On peut le rapprocher d'un horror satirique lorsque la peur passe par le rire mauvais, le malaise de groupe, la reconnaissance d'une absurdité sociale poussée jusqu'au danger. Mais il ne faut pas réduire cette voie à la comédie. La satire en horreur n'allège pas forcément le réel. Elle le rend plus tranchant. Elle montre que certaines conventions sont déjà monstrueuses avant même que le film ne les transforme en menace explicite.

La mise en scène d'Aeed semble devoir beaucoup à la dynamique de situation. Ce qui compte, c'est le rapport entre les corps, la circulation de la parole, le moment où un échange ordinaire devient une épreuve. Dans ce type de cinéma, le dialogue peut être aussi dangereux qu'une arme. Une phrase de trop, une politesse maintenue trop longtemps, une règle absurde acceptée par tout le monde: le film trouve là une matière horrifique très contemporaine.

Les années 2010 et les années 2020 ont donné une place accrue à cette horreur sociale, capable de mêler gêne, violence et critique des comportements collectifs. Aeed s'inscrit dans ce climat. Sa force potentielle tient à ne pas séparer le malaise esthétique du malaise politique. Le spectateur rit peut-être, mais ce rire découvre vite qu'il se tient sur un sol instable.

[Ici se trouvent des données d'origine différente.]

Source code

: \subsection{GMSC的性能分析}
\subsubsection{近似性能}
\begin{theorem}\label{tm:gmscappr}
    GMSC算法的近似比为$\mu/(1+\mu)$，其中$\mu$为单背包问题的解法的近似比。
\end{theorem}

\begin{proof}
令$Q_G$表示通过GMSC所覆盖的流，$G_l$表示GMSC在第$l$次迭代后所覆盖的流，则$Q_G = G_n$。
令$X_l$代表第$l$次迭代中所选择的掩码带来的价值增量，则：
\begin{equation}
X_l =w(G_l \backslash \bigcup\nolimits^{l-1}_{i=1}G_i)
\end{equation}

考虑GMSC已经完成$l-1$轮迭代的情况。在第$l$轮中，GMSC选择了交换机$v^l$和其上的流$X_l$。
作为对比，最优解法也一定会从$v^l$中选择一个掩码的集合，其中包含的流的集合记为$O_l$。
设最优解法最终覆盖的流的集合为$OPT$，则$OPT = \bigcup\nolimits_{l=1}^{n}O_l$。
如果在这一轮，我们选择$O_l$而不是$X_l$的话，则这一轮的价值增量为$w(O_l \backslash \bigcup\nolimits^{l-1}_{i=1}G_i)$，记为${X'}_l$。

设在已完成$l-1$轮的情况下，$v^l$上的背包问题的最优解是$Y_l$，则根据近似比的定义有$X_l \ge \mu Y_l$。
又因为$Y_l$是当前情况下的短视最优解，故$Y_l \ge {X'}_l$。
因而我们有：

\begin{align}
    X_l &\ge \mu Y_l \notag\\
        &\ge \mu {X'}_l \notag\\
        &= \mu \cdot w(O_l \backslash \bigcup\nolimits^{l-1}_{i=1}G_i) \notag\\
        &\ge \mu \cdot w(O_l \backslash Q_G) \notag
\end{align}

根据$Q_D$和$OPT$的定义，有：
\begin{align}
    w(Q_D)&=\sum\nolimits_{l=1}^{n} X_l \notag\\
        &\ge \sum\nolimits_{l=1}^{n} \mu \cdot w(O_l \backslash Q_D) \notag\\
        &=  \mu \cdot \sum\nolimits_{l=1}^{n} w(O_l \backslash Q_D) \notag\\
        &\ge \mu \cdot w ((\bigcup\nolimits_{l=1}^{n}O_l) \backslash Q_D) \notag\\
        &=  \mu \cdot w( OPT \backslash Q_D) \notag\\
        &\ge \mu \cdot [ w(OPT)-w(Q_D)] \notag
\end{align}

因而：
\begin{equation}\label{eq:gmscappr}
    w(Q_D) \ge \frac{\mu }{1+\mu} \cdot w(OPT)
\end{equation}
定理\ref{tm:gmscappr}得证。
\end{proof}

Le format unique conservé par CaSTV permet de repérer une direction plutôt qu'une doctrine. Aeed travaille dans une horreur d'intelligence situationnelle. Il ne s'agit pas de multiplier les effets, mais de trouver la règle du jeu et de la pousser jusqu'à sa conséquence la plus inquiétante. Le monstre peut être une convention. La malédiction peut être une structure sociale. La possession peut ressembler à l'obligation de continuer à sourire.

Cette approche rappelle que l'horreur n'est pas condamnée au sérieux funèbre. Elle peut être vive, acide, presque ludique, tout en restant profondément dérangeante. Le rire, lorsqu'il est bien utilisé, n'évacue pas la peur. Il lui ouvre une entrée oblique. On baisse la garde, puis le film resserre son piège.

Pour CaSTV, Niccolo Aeed représente cette veine où l'effroi naît de la performance sociale. Son crédit rappelle que le cinéma de genre peut regarder une conversation, une réunion, une règle collective, et y trouver assez de violence latente pour bâtir une expérience de peur complète. Le cauchemar n'a pas besoin de quitter la pièce. Il suffit que tout le monde accepte d'y jouer son rôle.